“Considere no lo que oculta la máscara, sino lo que puede revelar.”
Francisco de Quevedo
Ao retratar um evento literário em Os Moedeiros falsos (1925), o pederasta André Gide colocou em cena todos os elementos que faziam daquela cena parisiense dos anos de 1920 o grande teatro de máscaras que era: olhares irônicos, tiradas sarcásticas, festejos a revistas literárias, tiros de festim, dramáticas encenações de morte e, como prato principal, pelejas públicas onde os debatedores se digladiavam em mise-en-scène, vinho e pompa. No retrato de Gide, o resultado final desse teatro termina com um jovem Olivier humilhado que, após convalescer dias na cama devido sua condição de derrota pública, decide resolver a desavença com seu desafeto por meio de um duelo de armas.
Praticamente 100 anos se passaram desde a publicação de Moedeiros Falsos e pouco ou nada parece ter mudado nesse perfil do mundo literário.
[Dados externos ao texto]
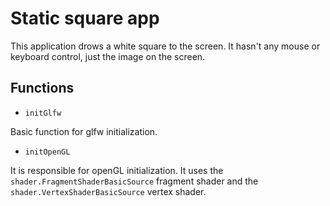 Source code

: # Static square app

This application drows a white square to the screen. It hasn't any mouse or keyboard control, just the image on the screen.

## Functions

- `initGlfw`

Basic function for glfw initialization.

- `initOpenGL`

It is responsible for openGL initialization. It uses the `shader.FragmentShaderBasicSource` fragment shader and the `shader.VertexShaderBasicSource` vertex shader.
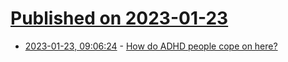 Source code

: # [Published on 2023-01-23](index.md)

* [2023-01-23, 09:06:24](https://news.ycombinator.com/item?id=34486848) - [How do ADHD people cope on here?](https://news.ycombinator.com/item?id=34486848)
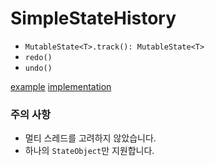 # SimpleStateHistory

- `MutableState<T>.track(): MutableState<T>`
- `redo()`
- `undo()`

[example](https://github.com/jisungbin/SimpleStateHistory/blob/main/app/src/main/kotlin/sungbin/simplestatehistory/MainActivity.kt) [implementation](https://github.com/jisungbin/SimpleStateHistory/blob/main/app/src/main/kotlin/sungbin/simplestatehistory/SimpleStateHistory.kt)

### 주의 사항

- 멀티 스레드를 고려하지 않았습니다.
- 하나의 `StateObject`만 지원합니다.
Com efeito, mais 100 anos passarão e afirmo com toda certeza que a situação seguirá imutável, afinal, se uma das facetas da literatura é o Belo a outra é, sem dúvidas, a Vaidade.
A Vaidade que faz com que um autor se utilize da sua recém-adquirida fama para dar uma carteirada em uma resenha negativa e tente coibir pessoalmente uma crítica como fez o “super astro” Itamar Vieira Junior no ano passado.
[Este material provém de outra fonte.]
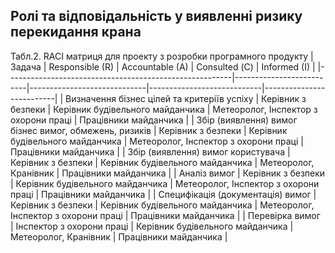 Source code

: ## Ролі та відповідальність у виявленні ризику перекидання крана
Табл.2. RACI матриця для проекту з розробки програмного продукту
| Задача                                                 | Responsible (R)          | Accountable (A)             | Consulted (С)              | Informed (I)             |
|--------------------------------------------------------|--------------------------|-----------------------------|----------------------------|--------------------------|
| Визначення бізнес цілей та критеріїв успіху            | Керівник з безпеки        | Керівник будівельного майданчика | Метеоролог, Інспектор з охорони праці | Працівники майданчика    |
| Збір (виявлення) вимог бізнес вимог, обмежень, ризиків | Керівник з безпеки        | Керівник будівельного майданчика | Метеоролог, Інспектор з охорони праці | Працівники майданчика    |
| Збір (виявлення) вимог користувача                     | Керівник з безпеки        | Керівник будівельного майданчика | Метеоролог, Кранівник      | Працівники майданчика    |
| Аналіз вимог                                           | Керівник з безпеки        | Керівник будівельного майданчика | Метеоролог, Інспектор з охорони праці | Працівники майданчика    |
| Специфікація (документація) вимог                      | Керівник з безпеки        | Керівник будівельного майданчика | Метеоролог, Інспектор з охорони праці | Працівники майданчика    |
| Перевірка вимог                                        | Інспектор з охорони праці | Керівник будівельного майданчика | Метеоролог, Кранівник      | Працівники майданчика    |

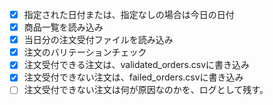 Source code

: - [x] 指定された日付または、指定なしの場合は今日の日付  
- [x] 商品一覧を読み込み  
- [x] 当日分の注文受付ファイルを読み込み  
- [x] 注文のバリテーションチェック  
- [x] 注文受付できる注文は、validated_orders.csvに書き込み  
- [x] 注文受付できない注文は、failed_orders.csvに書き込み  
- [ ] 注文受付できない注文は何が原因なのかを、ログとして残す。  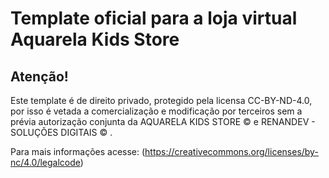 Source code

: # Template oficial para a loja virtual Aquarela Kids Store #

## Atenção! ##

Este template é de direito privado, protegido pela licensa CC-BY-ND-4.0, por isso é vetada a comercialização e modificação por terceiros sem a prévia autorização conjunta da AQUARELA KIDS STORE &copy; e RENANDEV - SOLUÇÕES DIGITAIS &copy; .

Para mais informações acesse: (https://creativecommons.org/licenses/by-nc/4.0/legalcode) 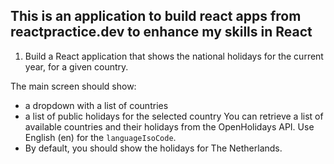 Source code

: ## This is an application to build react apps from reactpractice.dev to enhance my skills in React

1. Build a React application that shows the national holidays for the current year, for a given country.

The main screen should show:

- a dropdown with a list of countries
- a list of public holidays for the selected country
You can retrieve a list of available countries and their holidays from the OpenHolidays API. Use English (en) for the `languageIsoCode`.
- By default, you should show the holidays for The Netherlands.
A Vaidade “caça likes” que acometeu a escrita de Salman Rushdie que, ao fazer seus Versos Satânicos, foi atrás de fama fácil às custas de uma polêmica religiosa é a mesma Vaidade que assaltou o grupo de muçulmanos que, ainda que acreditassem num ser mitológico supremo e todo poderoso, não conseguiam conceber que essa entidade divina tivesse o poder de aniquilar um mero escritor de modo que buscaram retratação por meio das mãos profanas de um lacaio qualquer como aconteceu na tarde do dia 12 de agosto.
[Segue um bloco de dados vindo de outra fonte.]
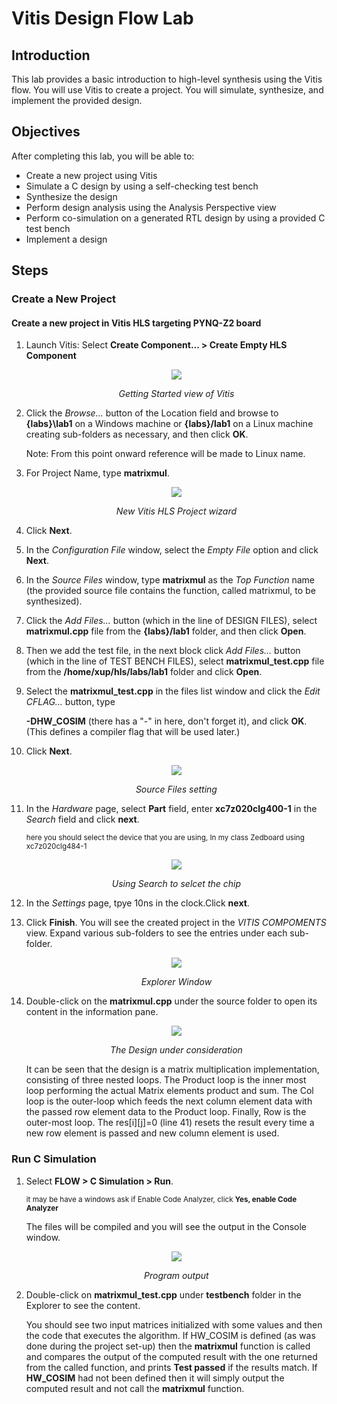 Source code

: # Vitis Design Flow Lab

## Introduction

This lab provides a basic introduction to high-level synthesis using the Vitis flow. You will use Vitis to create a project. You will simulate, synthesize, and implement the provided design.

## Objectives

After completing this lab, you will be able to:

* Create a new project using Vitis
* Simulate a C design by using a self-checking test bench
* Synthesize the design
* Perform design analysis using the Analysis Perspective view
* Perform co-simulation on a generated RTL design by using a provided C test bench
* Implement a design

## Steps

### Create a New Project

#### Create a new project in Vitis HLS targeting PYNQ-Z2 board
1. Launch Vitis: Select **Create Component... > Create Empty HLS Component**
    <p align="center">
    <img src ="./images/lab1_vitis/Figure1.jpg">
    </p>
    <p align = "center">
    <i>Getting Started view of Vitis</i>
    </p>
2. Click the *Browse…* button of the Location field and browse to **{labs}\\lab1** on a Windows machine or **{labs}/lab1** on a Linux machine creating sub-folders as necessary, and then click **OK**.
   
   Note: From this point onward reference will be made to Linux name.

3. For Project Name, type **matrixmul**.
    <p align="center">
    <img src ="./images/lab1_vitis/Figure2.jpg">
    </p>
    <p align = "center">
    <i>New Vitis HLS Project wizard</i>
    </p>

4. Click **Next**.
5. In the *Configuration File* window, select the *Empty File* option and click **Next**.
6. In the *Source Files* window, type **matrixmul** as the *Top Function* name (the provided source file contains the function, called matrixmul, to be synthesized).
7. Click the *Add Files…* button (which in the line of DESIGN FILES), select **matrixmul.cpp** file from the **{labs}/lab1** folder, and then click **Open**.
8. Then we add the test file, in the next block click *Add Files…* button (which in the line of TEST BENCH FILES), select **matrixmul_test.cpp** file from the **/home/xup/hls/labs/lab1** folder and click **Open**.
9.  Select the **matrixmul_test.cpp** in the files list window and click the *Edit CFLAG…* button, type</P> **-DHW_COSIM** (there has  a "-" in here, don't forget it), and click **OK**. (This defines a compiler flag that will be used later.)
10. Click **Next**.
    <p align="center">
    <img src ="./images/lab1_vitis/Figure3.jpg">
    </p>
    <p align = "center">
    <i>Source Files setting</i>
    </p>

11. In the *Hardware* page, select **Part** field, enter  **xc7z020clg400-1** in the *Search* field and click **next**.</p>
<sub>here you should select the device that you are using, In my class Zedboard using xc7z020clg484-1</sub>
    <p align="center">
    <img src ="./images/lab1_vitis/Figure4.jpg">
    </p>
    <p align = "center">
    <i>Using Search to selcet the chip</i>
    </p>

12. In the *Settings* page, tpye 10ns in the clock.Click **next**. 
13. Click **Finish**.
    You will see the created project in the *VITIS COMPOMENTS* view. Expand various sub-folders to see the entries under each sub-folder.
    <p align="center">
    <img src ="./images/lab1_vitis/Figure5.jpg">
    </p>
    <p align = "center">
    <i>Explorer Window</i>
    </p>
14. Double-click on the **matrixmul.cpp** under the source folder to open its content in the information pane.
    <p align="center">
    <img src ="./images/lab1_vitis/Figure6.jpg">
    </p>
    <p align = "center">
    <i>The Design under consideration</i>
    </p>
    It can be seen that the design is a matrix multiplication implementation, consisting of three nested loops. The Product loop is the inner most loop performing the actual Matrix elements product and sum. The Col loop is the outer-loop which feeds the next column element data with the passed row element data to the Product loop. Finally, Row is the outer-most loop. The res[i][j]=0 (line 41) resets the result every time a new row element is passed and new column element is used.

### Run C Simulation

1. Select **FLOW > C Simulation > Run**.</p>
   <sub>it may be have a windows ask if Enable Code Analyzer, click **Yes, enable Code Analyzer**</sub></p>
    The files will be compiled and you will see the output in the Console window.
    <p align="center">
    <img src ="./images/lab1_vitis/Figure7.jpg">
    </p>
    <p align = "center">
    <i>Program output</i>
    </p>
2. Double-click on **matrixmul_test.cpp** under **testbench** folder in the Explorer to see the content.

    You should see two input matrices initialized with some values and then the code that executes the algorithm. If HW_COSIM is defined (as was done during the project set-up) then the **matrixmul** function is called and compares the output of the computed result with the one returned from the called function, and prints **Test passed** if the results match.
    If **HW_COSIM** had not been defined then it will simply output the computed result and not call the **matrixmul** function.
Essa também é a Vaidade que fez com que uma atriz que nunca publicou um livro na vida, como é o caso da Fernanda Torres, aceitasse o infame convite da Academia Brasileira de Letras em se tornar uma imortal tanto quanto é a Vaidade da própria ABL que, às traças, tentou, com esse convite, retomar para si algum tipo de holofote já há muito perdido.
E podemos ver tal Vaidade até mesmo na polêmica fake plantada pelos editores do jornal Rascunho a partir da entrevista com o professor Luís Augusto Fischer quando o pesquisador afirmou evitar “ler o que há de ruim” na literatura quando os supostos ofendidos (que mesmo raivosos nunca se deram ao trabalho de se manifestar nas redes sociais) dessa pesadíssima afirmação aparentemente queriam cancelar o entrevistado.
Contudo, se é verdade que essa Vaidade maqueia inseguranças, ilude, corrompe instituições, fere e, em último caso, mata, é verdade também que esse é igualmente o instrumento que faz o escritor criar, perseguir o Belo, expor sua escrita, sua poesia, seu nome, tornar visível o invisível. Dos grandes aedos aos mortos em fundos de gavetas, não há desmascarados nesse Teatro.
Enfim, entre socos e pontapés, a literatura.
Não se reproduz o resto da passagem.